Average salary for the CEOs of the top 200 U.S. companies with revenue of over $1 billion was $5.3 million. The big money, however, is paid out in stock and options which added another $9 million to the median compensation package for the CEOs.

Worst off were the workers at these companies whose median pay is now at a historic low compared to the CEOs. In 1965, according to a new report from the Economic Policy Institute, the average CEO made 20 times the average worker. Now the ratio is 273 to 1 ie the average CEO’s daily salary is now greater than the annual salary of their workers.

Ellison did even better – he was paid the equivalent of the average U.S. salary of $45,790 every single hour last year.

“So much for the idea that shareholders were finally getting through to corporate boards on the topic of reining in pay,” writes Gretchen Morgenson at the New York Times. The salary survey was commissioned by her newspaper.

And CEO’s sometimes do even better when they quit.

Take for example, James Mulva of ConocoPhillips. He was paid $140.8 million in 2011 but topped that in 2012 when he left the company after 10 years as CEO. Once he cashed out his stock options, took his retirement bonus and got his final paycheck, he collected a whopping $260 million in 2012.

The New York Times has a list of the rest of the top ten in departure bonanzas: Edward Breen was paid $46.2 million after leaving Tyco International, George Lindemann of Southern Union got $44.1 million, Kevin Sharer of Amgen was paid $40.4 million, Douglas Foshee of El Paso Corporation got $37.4 million, James Skinner of McDonald’s and Brian Duperreault of Marsh & McLennan were each paid $33 million, Michael Szymanczyk of Altria got $27.9 million, while John Chapman of Axis Capital Holdings made $26.5 million. Lynn Elsenhans of Sunoco was the only woman in the group with $23.6 million.

Mulva may have made the most in 2012 but three CEOs would have received even more under their current contracts had they been let go, according to Bloomberg News. David Zaslav of Discovery Communications will get $224.7 million if he’s fired, Les Moonves of CBS will get $251.4 million and John Hammergren of McKesson Corporation tops the charts with a potential $303.4 million.
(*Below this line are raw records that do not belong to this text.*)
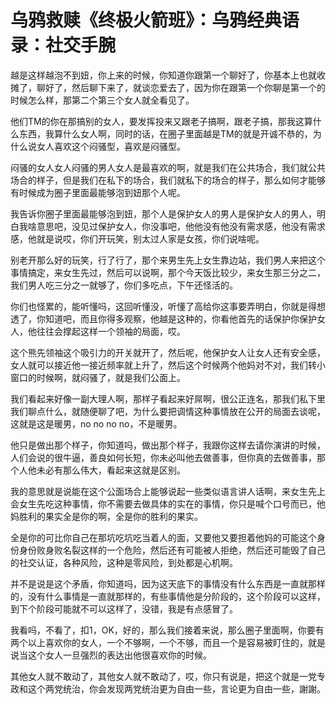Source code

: # 乌鸦救赎《终极火箭班》：乌鸦经典语录：社交手腕

越是这样越泡不到妞，你上来的时候，你知道你跟第一个聊好了，你基本上也就收摊了，聊好了，然后聊下来了，就谈恋爱去了，因为你在跟第一个你聊是第一个的时候怎么样，那第二个第三个女人就全看见了。

他们TM的你在那搞别的女人，要发挥投来又跟老子搞啊，跟老子搞，那我这算什么东西，我算什么女人啊，同时的话，在圈子里面越是TM的就是开诚不恭的，为什么说女人喜欢这个闷骚型，喜欢是闷骚型。

闷骚的女人女人闷骚的男人女人是最喜欢的啊，就是我们在公共场合，我们就公共场合的样子，但是我们在私下的场合，我们就私下的场合的样子，那么如何才能够有时候成为圈子里面最能够泡到妞那个人呢。

我告诉你圈子里面最能够泡到妞，那个人是保护女人的男人是保护女人的男人，明白我啥意思吧，没见过保护女人，你没事吧，他他没有他没有需求感，他没有需求感，他就是说哎，你们开玩笑，别太过人家是女孩，你们说啥呢。

别老开那么好的玩笑，行了行了，那个来男生先上女生靠边站，我们男人来把这个事情搞定，来女生先过，然后可以说啊，那个今天饭比较少，来女生那三分之二，我们男人吃三分之一就够了，你们多吃点，下午还怪活的。

你们也怪累的，能听懂吗，这回听懂没，听懂了高给你这事要弄明白，你就是得想透了，你知道吧，而且你得多观察，他越是这种的，你看他首先的话保护你保护女人，他往往会撑起这样一个领袖的局面，哎。

这个熊先领袖这个吸引力的开关就开了，然后呢，他保护女人让女人还有安全感，女人就可以接近他一接近频率就上升了，然后这个时候两个他妈对不对，我们转小窗口的时候啊，就闷骚了，就是我们公面上。

我们看起来好像一副大理人啊，那样子看起来好屌啊，很公正连名，那我们私下里我们聊点什么，就随便聊了吧，为什么要把调情这种事情放在公开的局面去谈呢，这就是这是暖男，no no no no，不是暖男。

他只是做出那个样子，你知道吗，做出那个样子，我跟你这样去请你演讲的时候，人们会说的很牛逼，善良如何长短，你未必叫他去做善事，但你真的去做善事，那个人他未必有那么伟大，看起来这就是区别。

我的意思就是说能在这个公面场合上能够说起一些类似语言讲人话啊，来女生先上会女生先吃这种事情，你不需要去做具体的实在的事情，你只是喊个口号而已，他妈胜利的果实全是你的啊，全是你的胜利的果实。

全是你的可比你自己在那坑吃坑吃当着人的面，又要他又要担着他妈的可能这个身份身份败身败名裂这样的一个危险，然后还有可能被人拒绝，然后还可能毁了自己的社交认证，各种风险，这种是零风险，到处都是心机啊。

并不是说是这个矛盾，你知道吗，因为这天底下的事情没有什么东西是一直就那样的，没有什么事情是一直就那样的，有些事情他是分阶段的，这个阶段可以这样，到下个阶段可能就不可以这样了，没错，我是有点感冒了。

我看吗，不看了，扣1，OK，好的，那么我们接着来说，那么圈子里面啊，你要有两个以上喜欢你的女人，一个不够啊，一个不够，而且一个是容易被盯住的，就是说当这个女人一旦强烈的表达出他很喜欢你的时候。

其他女人就不敢动了，其他女人就不敢动了，哎，你只有说是，把这个就是一党专政和这个两党统治，你会发现两党统治更为自由一些，言论更为自由一些，謝謝。

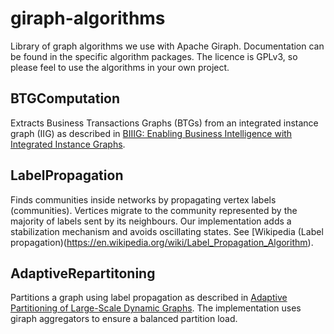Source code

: # giraph-algorithms

Library of graph algorithms we use with Apache Giraph. 
Documentation can be found in the specific algorithm packages. 
The licence is GPLv3, so please feel to use the algorithms in your own project.

## BTGComputation

Extracts Business Transactions Graphs (BTGs) from an integrated instance graph (IIG) 
as described in [BIIIG: Enabling Business Intelligence with Integrated Instance Graphs](http://dbs.uni-leipzig.de/de/publication/title/biiig).

## LabelPropagation

Finds communities inside networks by propagating vertex labels (communities). 
Vertices migrate to the community represented by the majority of labels sent by its neighbours.
Our implementation adds a stabilization mechanism and avoids oscillating states.
See [Wikipedia (Label propagation)(https://en.wikipedia.org/wiki/Label_Propagation_Algorithm).

## AdaptiveRepartitoning

Partitions a graph using label propagation as described in [Adaptive Partitioning of Large-Scale Dynamic Graphs](http://www.few.vu.nl/~cma330/papers/ICDCS14.pdf).
The implementation uses giraph aggregators to ensure a balanced partition load.
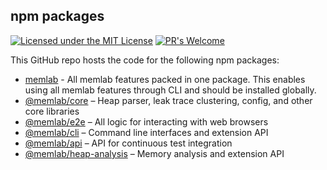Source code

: 
## npm packages

[![Licensed under the MIT License](https://img.shields.io/badge/License-MIT-blue.svg)](https://github.com/facebook/memlab/blob/master/LICENSE)
[![PR's Welcome](https://img.shields.io/badge/PRs%20-welcome-brightgreen.svg)](https://github.com/facebook/memlab/blob/main/CONTRIBUTING.md)

This GitHub repo hosts the code for the following npm packages:
 * [memlab](https://www.npmjs.com/package/memlab) - All memlab features packed
   in one package. This enables using all memlab
   features through CLI and should be installed globally.
 * [@memlab/core](https://www.npmjs.com/package/@memlab/core) – Heap parser,
   leak trace clustering, config, and other core libraries
 * [@memlab/e2e](https://www.npmjs.com/package/@memlab/e2e) – All logic for
   interacting with web browsers
 * [@memlab/cli](https://www.npmjs.com/package/@memlab/cli) – Command line
   interfaces and extension API
 * [@memlab/api](https://www.npmjs.com/package/@memlab/api) – API for continuous
   test integration
 * [@memlab/heap-analysis](https://www.npmjs.com/package/@memlab/heap-analysis)
   – Memory analysis and extension API
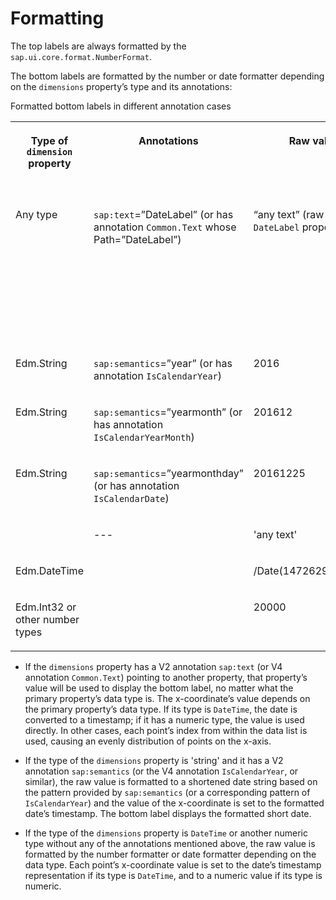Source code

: <!-- loio8cd1dc3ef4c94e2b9ba78a4c43eac9fd -->

# Formatting

The top labels are always formatted by the `sap.ui.core.format.NumberFormat`.

The bottom labels are formatted by the number or date formatter depending on the `dimensions` property’s type and its annotations:

<a name="loio8cd1dc3ef4c94e2b9ba78a4c43eac9fd__table_vrl_cst_ny"/>Formatted bottom labels in different annotation cases


<table>
<tr>
<th valign="top">

Type of `dimension` property



</th>
<th valign="top">

Annotations



</th>
<th valign="top">

Raw value



</th>
<th valign="top">

X-coordinate value



</th>
<th valign="top">

Formatted value for bottom label



</th>
</tr>
<tr>
<td valign="top">

Any type



</td>
<td valign="top">

 `sap:text`=”DateLabel” \(or has annotation `Common.Text` whose Path=”DateLabel”\)



</td>
<td valign="top">

“any text” \(raw value of `DateLabel` property\)



</td>
<td valign="top">

Depends on property type \(use index value if neither date nor number type\)



</td>
<td valign="top">

‘any text’



</td>
</tr>
<tr>
<td valign="top">

Edm.String



</td>
<td valign="top">

 `sap:semantics`=”year” \(or has annotation `IsCalendarYear`\)



</td>
<td valign="top">

2016



</td>
<td valign="top">

Timestamp



</td>
<td valign="top">

1/1/16



</td>
</tr>
<tr>
<td valign="top">

Edm.String



</td>
<td valign="top">

 `sap:semantics`=”yearmonth” \(or has annotation `IsCalendarYearMonth`\)



</td>
<td valign="top">

201612



</td>
<td valign="top">

Timestamp



</td>
<td valign="top">

12/1/16



</td>
</tr>
<tr>
<td valign="top">

Edm.String



</td>
<td valign="top">

 `sap:semantics`=”yearmonthday” \(or has annotation `IsCalendarDate`\)



</td>
<td valign="top">

20161225



</td>
<td valign="top">

Timestamp



</td>
<td valign="top">

12/25/16



</td>
</tr>
<tr>
<td valign="top">



</td>
<td valign="top">

\---



</td>
<td valign="top">

'any text'



</td>
<td valign="top">

Indices



</td>
<td valign="top">



</td>
</tr>
<tr>
<td valign="top">

Edm.DateTime



</td>
<td valign="top">



</td>
<td valign="top">

/Date\(1472629368000\)/



</td>
<td valign="top">

Timestamp



</td>
<td valign="top">

8/31/16



</td>
</tr>
<tr>
<td valign="top">

Edm.Int32 or other number types



</td>
<td valign="top">



</td>
<td valign="top">

20000



</td>
<td valign="top">

20000



</td>
<td valign="top">

20K



</td>
</tr>
</table>

-   If the `dimensions` property has a V2 annotation `sap:text` \(or V4 annotation `Common.Text`\) pointing to another property, that property’s value will be used to display the bottom label, no matter what the primary property’s data type is. The x-coordinate’s value depends on the primary property’s data type. If its type is `DateTime`, the date is converted to a timestamp; if it has a numeric type, the value is used directly. In other cases, each point’s index from within the data list is used, causing an evenly distribution of points on the x-axis.

-   If the type of the `dimensions` property is 'string' and it has a V2 annotation `sap:semantics` \(or the V4 annotation `IsCalendarYear`, or similar\), the raw value is formatted to a shortened date string based on the pattern provided by `sap:semantics` \(or a corresponding pattern of `IsCalendarYear`\) and the value of the x-coordinate is set to the formatted date’s timestamp. The bottom label displays the formatted short date.
-   If the type of the `dimensions` property is `DateTime` or another numeric type without any of the annotations mentioned above, the raw value is formatted by the number formatter or date formatter depending on the data type. Each point’s x-coordinate value is set to the date’s timestamp representation if its type is `DateTime`, and to a numeric value if its type is numeric.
These “golden parachute” arrangements have had a negative impact on corporate performance, say experts. “If you have a safety net of this type of gargantuan size, it starts to undermine the CEO’s desire to build long-term value for shareholders,” Paul Hodgson, a director at corporate governance researcher at BHJ Partners, told Bloomberg. “You don’t really care if you’re fired or not.”

Not all corporate titans did quite as well in 2012. Another Equilar survey conducted for the Financial Times shows that the top 15 bankers made an average of just $11.5 million down 10 percent on the previous year. Highest paid was John Stumpf of Wells Fargo who got $19.3 million followed by Jamie Dimon of JP Morgan who was paid $18.7 million.